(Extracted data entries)
* * * * * * *
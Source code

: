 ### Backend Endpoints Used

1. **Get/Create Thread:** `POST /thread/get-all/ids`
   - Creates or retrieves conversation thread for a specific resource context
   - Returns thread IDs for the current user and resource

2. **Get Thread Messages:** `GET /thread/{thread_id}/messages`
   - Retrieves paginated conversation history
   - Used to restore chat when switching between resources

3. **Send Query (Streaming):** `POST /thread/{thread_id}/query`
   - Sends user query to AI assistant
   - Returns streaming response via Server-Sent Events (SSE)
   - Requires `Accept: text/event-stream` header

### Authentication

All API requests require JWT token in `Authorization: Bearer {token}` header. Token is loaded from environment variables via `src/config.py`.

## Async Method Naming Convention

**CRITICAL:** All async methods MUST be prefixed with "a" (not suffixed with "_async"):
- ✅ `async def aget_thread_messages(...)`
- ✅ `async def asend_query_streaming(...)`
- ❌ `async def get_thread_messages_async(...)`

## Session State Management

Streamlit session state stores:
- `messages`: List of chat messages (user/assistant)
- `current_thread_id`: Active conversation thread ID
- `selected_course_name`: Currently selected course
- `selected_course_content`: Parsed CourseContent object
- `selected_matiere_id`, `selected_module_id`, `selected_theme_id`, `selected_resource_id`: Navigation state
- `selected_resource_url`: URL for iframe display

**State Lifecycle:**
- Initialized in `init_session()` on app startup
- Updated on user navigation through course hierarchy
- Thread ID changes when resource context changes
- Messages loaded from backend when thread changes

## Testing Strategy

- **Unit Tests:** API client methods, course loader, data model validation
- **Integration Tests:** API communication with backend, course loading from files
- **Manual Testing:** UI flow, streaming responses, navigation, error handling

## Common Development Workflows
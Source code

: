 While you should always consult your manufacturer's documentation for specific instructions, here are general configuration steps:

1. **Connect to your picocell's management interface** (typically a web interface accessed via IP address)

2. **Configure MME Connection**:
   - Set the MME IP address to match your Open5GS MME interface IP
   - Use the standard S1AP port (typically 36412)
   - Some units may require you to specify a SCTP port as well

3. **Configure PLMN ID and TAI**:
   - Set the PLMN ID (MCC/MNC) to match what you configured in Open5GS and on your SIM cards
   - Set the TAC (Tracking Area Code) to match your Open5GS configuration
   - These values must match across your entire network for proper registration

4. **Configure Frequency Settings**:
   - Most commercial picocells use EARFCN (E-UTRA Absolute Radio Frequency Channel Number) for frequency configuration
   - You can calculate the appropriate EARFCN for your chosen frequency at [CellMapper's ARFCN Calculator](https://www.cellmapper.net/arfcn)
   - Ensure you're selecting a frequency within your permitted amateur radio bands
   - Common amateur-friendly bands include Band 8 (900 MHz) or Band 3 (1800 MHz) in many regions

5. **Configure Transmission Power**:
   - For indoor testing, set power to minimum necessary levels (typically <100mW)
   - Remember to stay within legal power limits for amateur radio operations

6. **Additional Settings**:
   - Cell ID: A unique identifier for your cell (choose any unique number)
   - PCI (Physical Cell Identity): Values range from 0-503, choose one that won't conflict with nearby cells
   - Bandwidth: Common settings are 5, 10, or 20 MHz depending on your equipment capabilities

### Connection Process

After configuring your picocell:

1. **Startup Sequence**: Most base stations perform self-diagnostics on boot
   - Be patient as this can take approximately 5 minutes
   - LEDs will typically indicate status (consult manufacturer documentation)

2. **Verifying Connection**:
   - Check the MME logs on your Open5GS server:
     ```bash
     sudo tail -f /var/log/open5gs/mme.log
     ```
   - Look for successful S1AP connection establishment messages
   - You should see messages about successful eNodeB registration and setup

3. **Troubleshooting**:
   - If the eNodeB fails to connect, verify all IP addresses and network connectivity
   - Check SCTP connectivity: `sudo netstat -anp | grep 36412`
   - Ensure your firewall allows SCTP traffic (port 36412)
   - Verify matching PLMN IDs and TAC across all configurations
* * * * * * *
Your task
Within the records, in how many lines does the string "loaded" occur? Give the number and no other text.

Solution
2